Par conséquent, -en droit et en théorie-, c’est aux collectivités locales de mettre en place une stratégie pour sauver la filière nickel, la rendre compétitive, et restaurer la viabilité des usines restant pour l’instant en activité. KNS est fermé, Prony Resources est en procédure de reprise, et Eramet, en proie à une chute dramatique de ses profits, cherche désormais un repreneur pour se séparer de la SLN.

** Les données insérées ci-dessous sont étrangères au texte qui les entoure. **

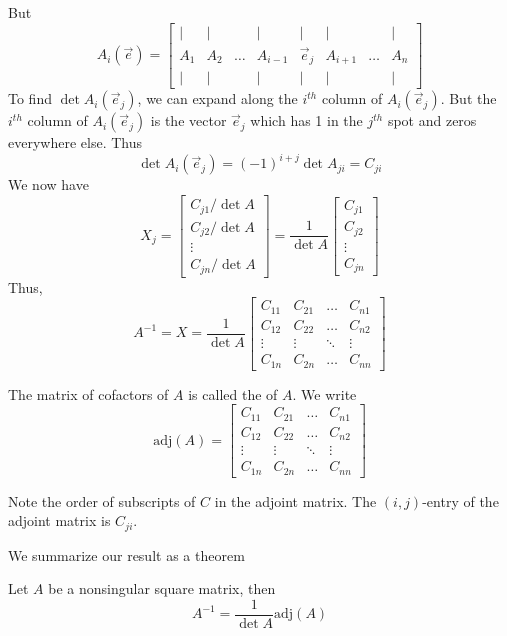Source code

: \documentclass{ximera}
\begin{document}
But
$$A_i(\vec{e})=\begin{bmatrix}
           | & |& &|&|&|&&|\\
		A_1 & A_2&\dots &A_{i-1}&\vec{e}_j&A_{i+1}&\dots&A_n\\
		| & |& &|&|&|&&|
         \end{bmatrix}$$
To find $\det{A_i(\vec{e}_j)}$, we can expand along the $i^{th}$ column of $A_i(\vec{e}_j)$.  But the $i^{th}$ column of $A_i(\vec{e}_j)$ is the vector $\vec{e}_j$ which has 1 in the $j^{th}$ spot and zeros everywhere else.  Thus 
$$\det{A_i(\vec{e}_j)}=(-1)^{i+j}\det{A_{ji}}=C_{ji}$$
We now have
$$X_j=\begin{bmatrix}C_{j1}/\det{A}\\C_{j2}/\det{A}\\\vdots\\C_{jn}/\det{A}\end{bmatrix}=\frac{1}{\det{A}}\begin{bmatrix}C_{j1}\\C_{j2}\\\vdots\\C_{jn}\end{bmatrix}$$
Thus,
$$A^{-1}=X=\frac{1}{\det{A}}\begin{bmatrix}C_{11}&C_{21}&\ldots&C_{n1}\\C_{12}&C_{22}&\ldots&C_{n2}\\\vdots&\vdots&\ddots&\vdots\\
C_{1n}&C_{2n}&\ldots&C_{nn}\end{bmatrix}$$

The matrix of cofactors of $A$ is called the  of $A$.  We write
$$\text{adj}(A)=\begin{bmatrix}C_{11}&C_{21}&\ldots&C_{n1}\\C_{12}&C_{22}&\ldots&C_{n2}\\\vdots&\vdots&\ddots&\vdots\\
C_{1n}&C_{2n}&\ldots&C_{nn}\end{bmatrix}$$

\begin{warning}
Note the order of subscripts of $C$ in the adjoint matrix.  The $(i,j)$-entry of the adjoint matrix is $C_{ji}$.
\end{warning}

We summarize our result as a theorem 

\begin{theorem}\label{th:adjointinverseformula}
Let $A$ be a nonsingular square matrix, then
$$A^{-1}=\frac{1}{\det{A}}\mbox{adj}(A)$$
\end{theorem}
\end{document}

Le président de la République avait décidé de sauver la filière nickel calédonienne. Cette volonté avait été traduite par le Pacte Nickel mis sur la table par Bercy, et négocié avec le gouvernement Mapou. Une majorité du Congrès a répudié cette proposition de l’État. C’est un dossier essentiel qui est entre les mains du gouvernement Ponga et du Congrès.
Il faudra, accessoirement, songer à assumer la compétence financière de la Calédonie en matière d’enseignement secondaire public et d’enseignement privé.
Depuis le transfert de cette matière au territoire, l’État doit faire un chèque de 50 milliards chaque année en raison de l’incapacité du budget local à répondre à ses obligations. Comment imaginer que cela va se poursuivre ad vitam æternam ?
Enfin, dès le mois de juin-juillet, le gouvernement devra lancer la préparation du projet de Budget 2026
Après, la clôture des comptes 2024, le gouvernement connaîtra le montant des éventuels reports pouvant être incorporés dans le budget 2025. Mais surtout, il aura une tendance générale des recettes fiscales du territoire, ainsi que les premiers résultats constatés au budget 2025. Ces indicateurs seront accompagnés des orientations relevées dans le domaine économique, et celui de l’emploi depuis le début de l’année. Ils seront en outre éclairés par les résultats bruts du recensement, et donc de la situation démographique réelle.
Il lui faudra, sur ces bases, imaginer un projet pour l’Exercice 2026, équilibré et sincère. Il bénéficiera du reliquat du prêt garanti par l’État auprès de l’AFD. Mais au total, il n’est pas douteux que réformes, restructurations et économies drastiques devront être réellement lancées, tant les besoins fondamentaux sont immenses. Un casse-tête politique dans la perspective d’élections …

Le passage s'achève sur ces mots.